(AVAILABLE DATA begins)

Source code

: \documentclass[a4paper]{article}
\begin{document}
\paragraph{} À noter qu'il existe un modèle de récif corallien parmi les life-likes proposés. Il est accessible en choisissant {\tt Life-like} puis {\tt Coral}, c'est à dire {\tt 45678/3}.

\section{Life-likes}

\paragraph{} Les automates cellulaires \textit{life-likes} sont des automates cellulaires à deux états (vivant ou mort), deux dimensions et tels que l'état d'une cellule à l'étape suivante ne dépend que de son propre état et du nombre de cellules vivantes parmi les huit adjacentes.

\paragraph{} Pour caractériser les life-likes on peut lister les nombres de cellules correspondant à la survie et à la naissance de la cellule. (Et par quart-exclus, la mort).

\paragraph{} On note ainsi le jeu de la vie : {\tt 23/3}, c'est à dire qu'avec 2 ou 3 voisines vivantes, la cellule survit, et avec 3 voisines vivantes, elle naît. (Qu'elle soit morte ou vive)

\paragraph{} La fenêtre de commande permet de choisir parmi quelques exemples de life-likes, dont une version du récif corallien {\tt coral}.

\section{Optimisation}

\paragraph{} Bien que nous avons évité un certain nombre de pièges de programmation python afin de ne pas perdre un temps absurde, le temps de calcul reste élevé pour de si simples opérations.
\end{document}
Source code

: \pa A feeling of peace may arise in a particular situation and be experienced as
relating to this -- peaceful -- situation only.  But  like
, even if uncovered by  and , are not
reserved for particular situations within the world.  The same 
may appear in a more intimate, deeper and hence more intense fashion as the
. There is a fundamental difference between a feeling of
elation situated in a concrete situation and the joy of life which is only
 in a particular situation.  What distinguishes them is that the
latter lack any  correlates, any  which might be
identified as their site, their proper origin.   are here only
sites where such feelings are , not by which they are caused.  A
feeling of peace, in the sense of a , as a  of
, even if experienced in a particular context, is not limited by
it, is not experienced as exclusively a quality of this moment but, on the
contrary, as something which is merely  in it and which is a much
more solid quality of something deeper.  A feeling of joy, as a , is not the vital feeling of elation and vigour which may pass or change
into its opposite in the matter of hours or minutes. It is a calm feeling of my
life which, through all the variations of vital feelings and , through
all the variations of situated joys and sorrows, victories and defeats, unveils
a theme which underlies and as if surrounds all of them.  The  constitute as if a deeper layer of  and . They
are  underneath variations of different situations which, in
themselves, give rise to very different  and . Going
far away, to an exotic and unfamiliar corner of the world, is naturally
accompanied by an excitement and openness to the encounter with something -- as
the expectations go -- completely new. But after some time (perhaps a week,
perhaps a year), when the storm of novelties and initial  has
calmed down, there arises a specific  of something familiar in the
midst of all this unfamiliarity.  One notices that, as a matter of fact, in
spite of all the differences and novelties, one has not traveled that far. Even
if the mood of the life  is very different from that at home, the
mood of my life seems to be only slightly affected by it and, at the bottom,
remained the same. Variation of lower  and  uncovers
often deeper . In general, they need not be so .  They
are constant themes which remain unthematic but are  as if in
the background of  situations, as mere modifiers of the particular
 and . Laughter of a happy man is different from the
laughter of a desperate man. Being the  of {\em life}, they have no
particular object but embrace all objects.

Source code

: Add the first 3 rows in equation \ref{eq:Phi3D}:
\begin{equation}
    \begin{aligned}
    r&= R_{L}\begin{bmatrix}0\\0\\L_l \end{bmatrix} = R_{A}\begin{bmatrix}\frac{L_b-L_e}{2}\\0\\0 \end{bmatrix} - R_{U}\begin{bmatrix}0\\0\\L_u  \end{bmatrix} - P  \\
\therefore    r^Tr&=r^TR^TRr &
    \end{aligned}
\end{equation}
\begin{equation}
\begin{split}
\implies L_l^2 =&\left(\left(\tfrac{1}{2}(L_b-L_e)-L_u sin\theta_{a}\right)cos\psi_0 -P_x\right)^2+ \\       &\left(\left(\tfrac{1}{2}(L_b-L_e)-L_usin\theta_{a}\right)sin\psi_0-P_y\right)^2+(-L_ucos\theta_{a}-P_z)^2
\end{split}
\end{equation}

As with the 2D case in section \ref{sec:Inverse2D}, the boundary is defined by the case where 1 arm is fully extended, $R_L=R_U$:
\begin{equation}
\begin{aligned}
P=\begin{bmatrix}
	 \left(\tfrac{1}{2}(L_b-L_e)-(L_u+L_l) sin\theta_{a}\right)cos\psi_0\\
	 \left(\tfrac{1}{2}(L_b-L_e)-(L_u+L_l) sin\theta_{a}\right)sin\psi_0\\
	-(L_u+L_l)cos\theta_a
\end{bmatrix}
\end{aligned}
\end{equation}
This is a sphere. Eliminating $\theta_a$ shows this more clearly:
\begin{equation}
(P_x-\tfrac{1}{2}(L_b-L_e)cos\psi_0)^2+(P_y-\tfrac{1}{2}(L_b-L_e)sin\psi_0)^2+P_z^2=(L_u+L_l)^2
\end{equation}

(AVAILABLE DATA ends)

### [WHAT IS REQUIRED]
An exact copy of all the records above is needed.

### [TASK RESULT]
Source code

: \documentclass[a4paper]{article}
\begin{document}
\paragraph{} À noter qu'il existe un modèle de récif corallien parmi les life-likes proposés. Il est accessible en choisissant {\tt Life-like} puis {\tt Coral}, c'est à dire {\tt 45678/3}.

\section{Life-likes}

\paragraph{} Les automates cellulaires \textit{life-likes} sont des automates cellulaires à deux états (vivant ou mort), deux dimensions et tels que l'état d'une cellule à l'étape suivante ne dépend que de son propre état et du nombre de cellules vivantes parmi les huit adjacentes.

\paragraph{} Pour caractériser les life-likes on peut lister les nombres de cellules correspondant à la survie et à la naissance de la cellule. (Et par quart-exclus, la mort).

\paragraph{} On note ainsi le jeu de la vie : {\tt 23/3}, c'est à dire qu'avec 2 ou 3 voisines vivantes, la cellule survit, et avec 3 voisines vivantes, elle naît. (Qu'elle soit morte ou vive)

\paragraph{} La fenêtre de commande permet de choisir parmi quelques exemples de life-likes, dont une version du récif corallien {\tt coral}.

\section{Optimisation}

\paragraph{} Bien que nous avons évité un certain nombre de pièges de programmation python afin de ne pas perdre un temps absurde, le temps de calcul reste élevé pour de si simples opérations.
\end{document}
Source code

: \pa A feeling of peace may arise in a particular situation and be experienced as
relating to this -- peaceful -- situation only.  But  like
, even if uncovered by  and , are not
reserved for particular situations within the world.  The same 
may appear in a more intimate, deeper and hence more intense fashion as the
. There is a fundamental difference between a feeling of
elation situated in a concrete situation and the joy of life which is only
 in a particular situation.  What distinguishes them is that the
latter lack any  correlates, any  which might be
identified as their site, their proper origin.   are here only
sites where such feelings are , not by which they are caused.  A
feeling of peace, in the sense of a , as a  of
, even if experienced in a particular context, is not limited by
it, is not experienced as exclusively a quality of this moment but, on the
contrary, as something which is merely  in it and which is a much
more solid quality of something deeper.  A feeling of joy, as a , is not the vital feeling of elation and vigour which may pass or change
into its opposite in the matter of hours or minutes. It is a calm feeling of my
life which, through all the variations of vital feelings and , through
all the variations of situated joys and sorrows, victories and defeats, unveils
a theme which underlies and as if surrounds all of them.  The  constitute as if a deeper layer of  and . They
are  underneath variations of different situations which, in
themselves, give rise to very different  and . Going
far away, to an exotic and unfamiliar corner of the world, is naturally
accompanied by an excitement and openness to the encounter with something -- as
the expectations go -- completely new. But after some time (perhaps a week,
perhaps a year), when the storm of novelties and initial  has
calmed down, there arises a specific  of something familiar in the
midst of all this unfamiliarity.  One notices that, as a matter of fact, in
spite of all the differences and novelties, one has not traveled that far. Even
if the mood of the life  is very different from that at home, the
mood of my life seems to be only slightly affected by it and, at the bottom,
remained the same. Variation of lower  and  uncovers
often deeper . In general, they need not be so .  They
are constant themes which remain unthematic but are  as if in
the background of  situations, as mere modifiers of the particular
 and . Laughter of a happy man is different from the
laughter of a desperate man. Being the  of {\em life}, they have no
particular object but embrace all objects.

Source code

: Add the first 3 rows in equation \ref{eq:Phi3D}:
\begin{equation}
    \begin{aligned}
    r&= R_{L}\begin{bmatrix}0\\0\\L_l \end{bmatrix} = R_{A}\begin{bmatrix}\frac{L_b-L_e}{2}\\0\\0 \end{bmatrix} - R_{U}\begin{bmatrix}0\\0\\L_u  \end{bmatrix} - P  \\
\therefore    r^Tr&=r^TR^TRr &
    \end{aligned}
\end{equation}
\begin{equation}
\begin{split}
\implies L_l^2 =&\left(\left(\tfrac{1}{2}(L_b-L_e)-L_u sin\theta_{a}\right)cos\psi_0 -P_x\right)^2+ \\       &\left(\left(\tfrac{1}{2}(L_b-L_e)-L_usin\theta_{a}\right)sin\psi_0-P_y\right)^2+(-L_ucos\theta_{a}-P_z)^2
\end{split}
\end{equation}

As with the 2D case in section \ref{sec:Inverse2D}, the boundary is defined by the case where 1 arm is fully extended, $R_L=R_U$:
\begin{equation}
\begin{aligned}
P=\begin{bmatrix}
	 \left(\tfrac{1}{2}(L_b-L_e)-(L_u+L_l) sin\theta_{a}\right)cos\psi_0\\
	 \left(\tfrac{1}{2}(L_b-L_e)-(L_u+L_l) sin\theta_{a}\right)sin\psi_0\\
	-(L_u+L_l)cos\theta_a
\end{bmatrix}
\end{aligned}
\end{equation}
This is a sphere. Eliminating $\theta_a$ shows this more clearly:
\begin{equation}
(P_x-\tfrac{1}{2}(L_b-L_e)cos\psi_0)^2+(P_y-\tfrac{1}{2}(L_b-L_e)sin\psi_0)^2+P_z^2=(L_u+L_l)^2
\end{equation}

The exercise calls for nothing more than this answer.